Based on these above findings, it is advisable to initiate IVIG prophylactically, regardless of an IgG levels or history of infection, in patients treated with BCMA directed bsAb therapy. On the flip side, it can be considered that broad application of infection prevention strategies also raises several concerns- such as significant burden on healthcare resources, particularly with the increasing use of these therapies and their potential approval for earlier lines of treatment [36, 37]. Additionally, IVIG therapy is administered over several hours, contributing to time toxicity and a substantial burden on healthcare resources [38]. Currently, IVIG will likely need to be administered throughout the duration of bsAb treatment, which may last about 2 years, with an extended duration for patients who achieve a complete response to therapy. This calls for clinical prediction models that can identify patients at the highest risk of infection allowing for targeted implementation of infection prevention strategies [11, 39, 40].
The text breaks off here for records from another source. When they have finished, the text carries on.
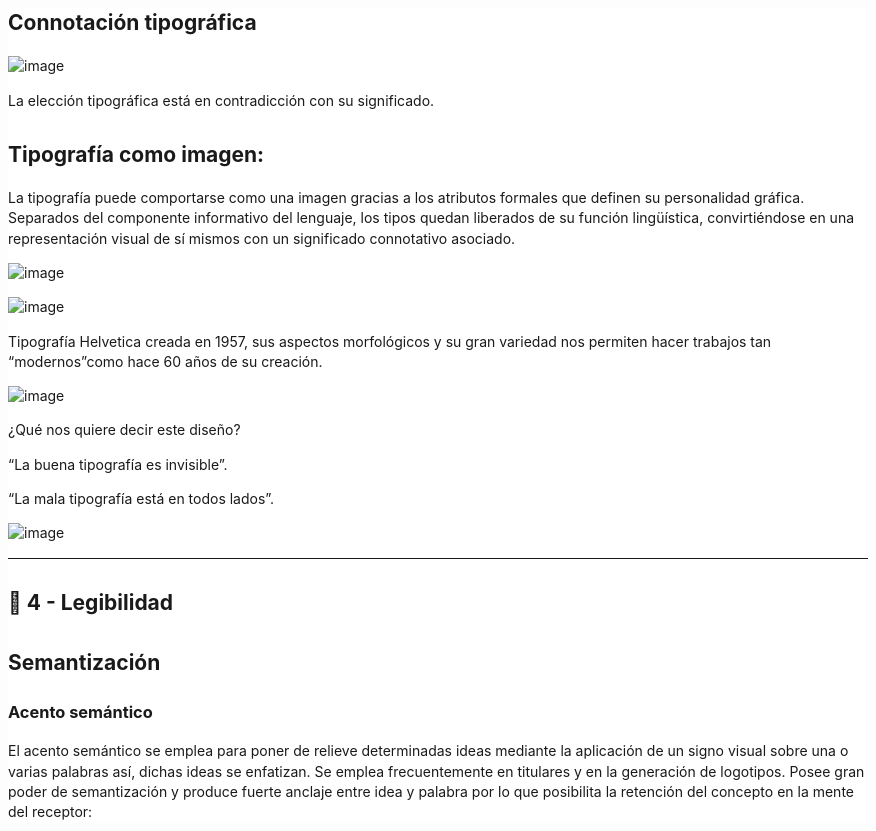 ## Connotación tipográfica

![image](https://github.com/eugenia1984/DisenoUX-UI/assets/72580574/04d7b38a-f4a7-4459-bcc4-78aa16227d7f)

La elección tipográfica está en contradicción con su significado.

##  Tipografía como imagen:

La tipografía puede comportarse como una imagen gracias a los
atributos formales que definen su personalidad gráfica.
Separados del componente informativo del lenguaje, los tipos quedan
liberados de su función lingüística, convirtiéndose en una
representación visual de sí mismos con un significado connotativo
asociado.

![image](https://github.com/eugenia1984/DisenoUX-UI/assets/72580574/0be2d514-ad4f-4cf4-9bfe-3681e6f28c8e)

![image](https://github.com/eugenia1984/DisenoUX-UI/assets/72580574/65d50958-fede-4d84-ba67-e75be2fc916d)

Tipografía Helvetica
creada en 1957, sus
aspectos morfológicos y
su gran variedad nos
permiten hacer trabajos
tan “modernos”como
hace 60 años de su
creación.


![image](https://github.com/eugenia1984/DisenoUX-UI/assets/72580574/ab191117-e776-451d-aab0-67c61908b564)

¿Qué nos quiere decir este diseño?

“La buena tipografía es invisible”.

“La mala tipografía está en todos lados”.

![image](https://github.com/eugenia1984/DisenoUX-UI/assets/72580574/908d73a3-9108-4284-8880-084cc1761be0)


---

## :stars: 4 - Legibilidad


##  Semantización

### Acento semántico

El acento semántico se emplea para poner de relieve determinadas ideas
mediante la aplicación de un signo visual sobre una o varias palabras así, dichas
ideas se enfatizan.
Se emplea frecuentemente en titulares y en la generación de logotipos. Posee gran
poder de semantización y produce fuerte anclaje entre idea y palabra por lo que
posibilita la retención del concepto en la mente del receptor:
Our study has several limitations inherent to retrospective analyses. The use of IVIG and other infection prophylactic measures were at the discretion of the treating physicians. Additionally, we lacked data on the kinetics of immunoglobulin levels changes with IVIG therapy and had challenges in the exact attributes grade 5 events and mortality. We included patients treated on various early-phase 1/2 clinical trials of BCMA directed bsAb, however majority of those who received primary IVIG prophylaxis were treated with standard-of-care teclistamab, making our results generalizable to current clinical practice.

In conclusion, while we await clinical trials that demonstrates concrete benefits of IVIG prophylaxis in the era of the novel treatment strategies such as CAR T and bsAb therapies, our study demonstrates that effective supportive care measures such as these may further enhance therapeutic efficacies of these agents.